→ Task prompt: Once you have located the line containing "- [ ] Create statistical" in the material below, return it exactly along with each line after it through the line containing "- [ ] Add export".

→ Dataset entries:
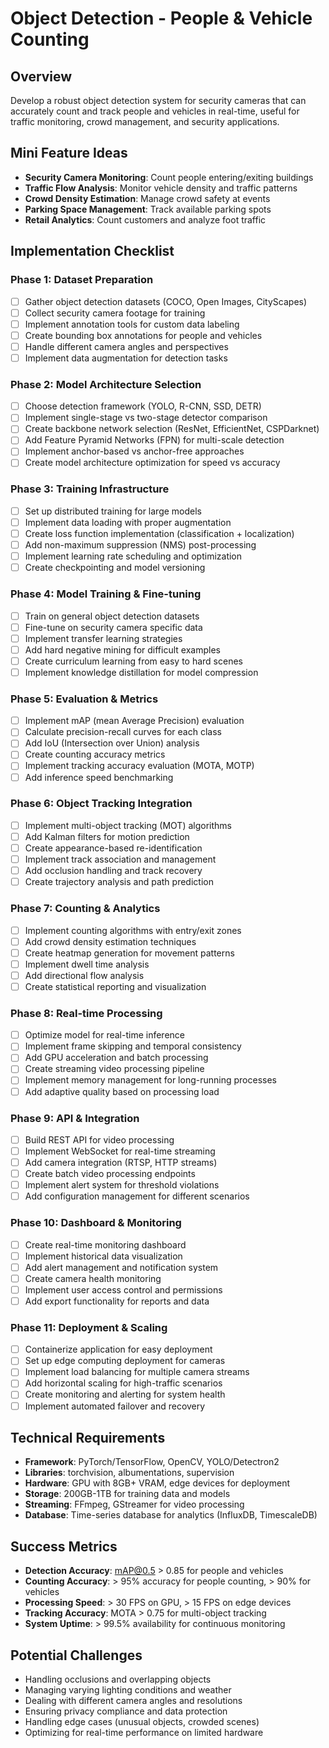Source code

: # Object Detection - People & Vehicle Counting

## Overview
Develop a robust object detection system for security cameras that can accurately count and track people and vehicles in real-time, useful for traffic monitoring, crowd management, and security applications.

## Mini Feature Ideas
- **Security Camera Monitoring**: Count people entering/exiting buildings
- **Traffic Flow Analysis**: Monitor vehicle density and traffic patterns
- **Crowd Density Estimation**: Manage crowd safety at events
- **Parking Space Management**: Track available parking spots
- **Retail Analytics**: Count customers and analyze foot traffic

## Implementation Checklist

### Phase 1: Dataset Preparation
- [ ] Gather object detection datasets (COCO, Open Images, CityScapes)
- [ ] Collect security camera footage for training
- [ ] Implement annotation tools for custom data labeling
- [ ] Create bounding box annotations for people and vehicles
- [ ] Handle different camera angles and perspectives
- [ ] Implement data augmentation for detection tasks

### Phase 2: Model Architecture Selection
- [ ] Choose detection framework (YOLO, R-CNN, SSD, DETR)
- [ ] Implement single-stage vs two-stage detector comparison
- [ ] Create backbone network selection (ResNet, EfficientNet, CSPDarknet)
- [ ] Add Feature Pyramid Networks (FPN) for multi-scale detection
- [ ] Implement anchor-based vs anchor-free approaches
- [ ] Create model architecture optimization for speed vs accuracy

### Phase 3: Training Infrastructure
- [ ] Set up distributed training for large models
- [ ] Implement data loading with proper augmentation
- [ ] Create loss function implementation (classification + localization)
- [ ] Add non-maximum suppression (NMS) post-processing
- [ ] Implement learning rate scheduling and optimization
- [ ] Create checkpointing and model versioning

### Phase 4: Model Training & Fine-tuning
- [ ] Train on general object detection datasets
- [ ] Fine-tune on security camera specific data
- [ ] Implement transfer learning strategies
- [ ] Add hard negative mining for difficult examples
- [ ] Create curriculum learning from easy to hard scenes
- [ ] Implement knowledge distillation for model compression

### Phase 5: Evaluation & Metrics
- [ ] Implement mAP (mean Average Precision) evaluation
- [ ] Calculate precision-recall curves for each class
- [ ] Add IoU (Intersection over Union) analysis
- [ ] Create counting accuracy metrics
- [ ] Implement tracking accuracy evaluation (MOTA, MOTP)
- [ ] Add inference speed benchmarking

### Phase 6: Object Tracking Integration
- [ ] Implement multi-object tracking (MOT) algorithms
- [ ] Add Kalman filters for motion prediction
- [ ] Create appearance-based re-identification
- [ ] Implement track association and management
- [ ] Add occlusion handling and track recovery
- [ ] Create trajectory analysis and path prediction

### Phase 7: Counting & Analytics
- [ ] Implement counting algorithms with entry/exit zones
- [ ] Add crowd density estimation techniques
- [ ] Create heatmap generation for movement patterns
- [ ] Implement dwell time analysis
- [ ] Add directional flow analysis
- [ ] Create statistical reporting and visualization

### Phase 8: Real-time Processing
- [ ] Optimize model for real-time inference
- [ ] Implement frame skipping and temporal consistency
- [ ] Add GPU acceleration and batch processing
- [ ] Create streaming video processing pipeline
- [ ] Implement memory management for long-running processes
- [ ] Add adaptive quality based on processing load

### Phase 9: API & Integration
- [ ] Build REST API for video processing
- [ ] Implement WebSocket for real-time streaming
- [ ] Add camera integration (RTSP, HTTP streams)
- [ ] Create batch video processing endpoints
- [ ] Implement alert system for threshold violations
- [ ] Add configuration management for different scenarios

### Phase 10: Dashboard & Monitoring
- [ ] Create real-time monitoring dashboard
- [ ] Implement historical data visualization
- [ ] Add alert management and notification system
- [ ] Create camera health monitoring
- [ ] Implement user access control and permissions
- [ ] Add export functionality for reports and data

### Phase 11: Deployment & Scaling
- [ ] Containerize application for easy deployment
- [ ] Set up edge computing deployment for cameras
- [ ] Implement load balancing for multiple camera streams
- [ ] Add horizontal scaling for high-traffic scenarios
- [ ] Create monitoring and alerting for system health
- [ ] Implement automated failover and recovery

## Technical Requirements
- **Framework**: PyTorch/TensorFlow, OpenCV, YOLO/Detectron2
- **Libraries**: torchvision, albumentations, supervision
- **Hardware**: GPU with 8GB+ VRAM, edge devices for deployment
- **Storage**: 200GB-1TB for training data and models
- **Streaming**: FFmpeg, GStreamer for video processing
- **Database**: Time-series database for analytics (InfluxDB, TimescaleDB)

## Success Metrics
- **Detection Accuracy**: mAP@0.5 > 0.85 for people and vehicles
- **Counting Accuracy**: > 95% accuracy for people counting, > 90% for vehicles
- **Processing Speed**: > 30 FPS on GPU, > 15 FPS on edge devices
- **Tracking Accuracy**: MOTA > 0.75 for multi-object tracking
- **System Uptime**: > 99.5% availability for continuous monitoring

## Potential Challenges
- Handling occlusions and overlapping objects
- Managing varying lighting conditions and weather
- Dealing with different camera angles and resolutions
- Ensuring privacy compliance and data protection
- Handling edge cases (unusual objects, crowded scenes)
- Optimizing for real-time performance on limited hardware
--
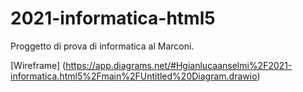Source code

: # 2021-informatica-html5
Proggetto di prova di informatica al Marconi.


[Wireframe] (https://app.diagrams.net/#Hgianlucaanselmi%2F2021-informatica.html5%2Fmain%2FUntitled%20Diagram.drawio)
...
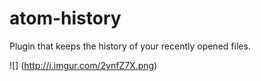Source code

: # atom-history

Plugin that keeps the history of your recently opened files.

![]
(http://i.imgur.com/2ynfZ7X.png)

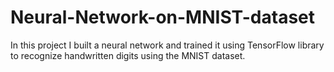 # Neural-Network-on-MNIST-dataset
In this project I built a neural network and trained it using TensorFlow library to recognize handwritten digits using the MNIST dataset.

→ Result:
- [ ] Create statistical reporting and visualization

### Phase 8: Real-time Processing
- [ ] Optimize model for real-time inference
- [ ] Implement frame skipping and temporal consistency
- [ ] Add GPU acceleration and batch processing
- [ ] Create streaming video processing pipeline
- [ ] Implement memory management for long-running processes
- [ ] Add adaptive quality based on processing load

### Phase 9: API & Integration
- [ ] Build REST API for video processing
- [ ] Implement WebSocket for real-time streaming
- [ ] Add camera integration (RTSP, HTTP streams)
- [ ] Create batch video processing endpoints
- [ ] Implement alert system for threshold violations
- [ ] Add configuration management for different scenarios

### Phase 10: Dashboard & Monitoring
- [ ] Create real-time monitoring dashboard
- [ ] Implement historical data visualization
- [ ] Add alert management and notification system
- [ ] Create camera health monitoring
- [ ] Implement user access control and permissions
- [ ] Add export functionality for reports and data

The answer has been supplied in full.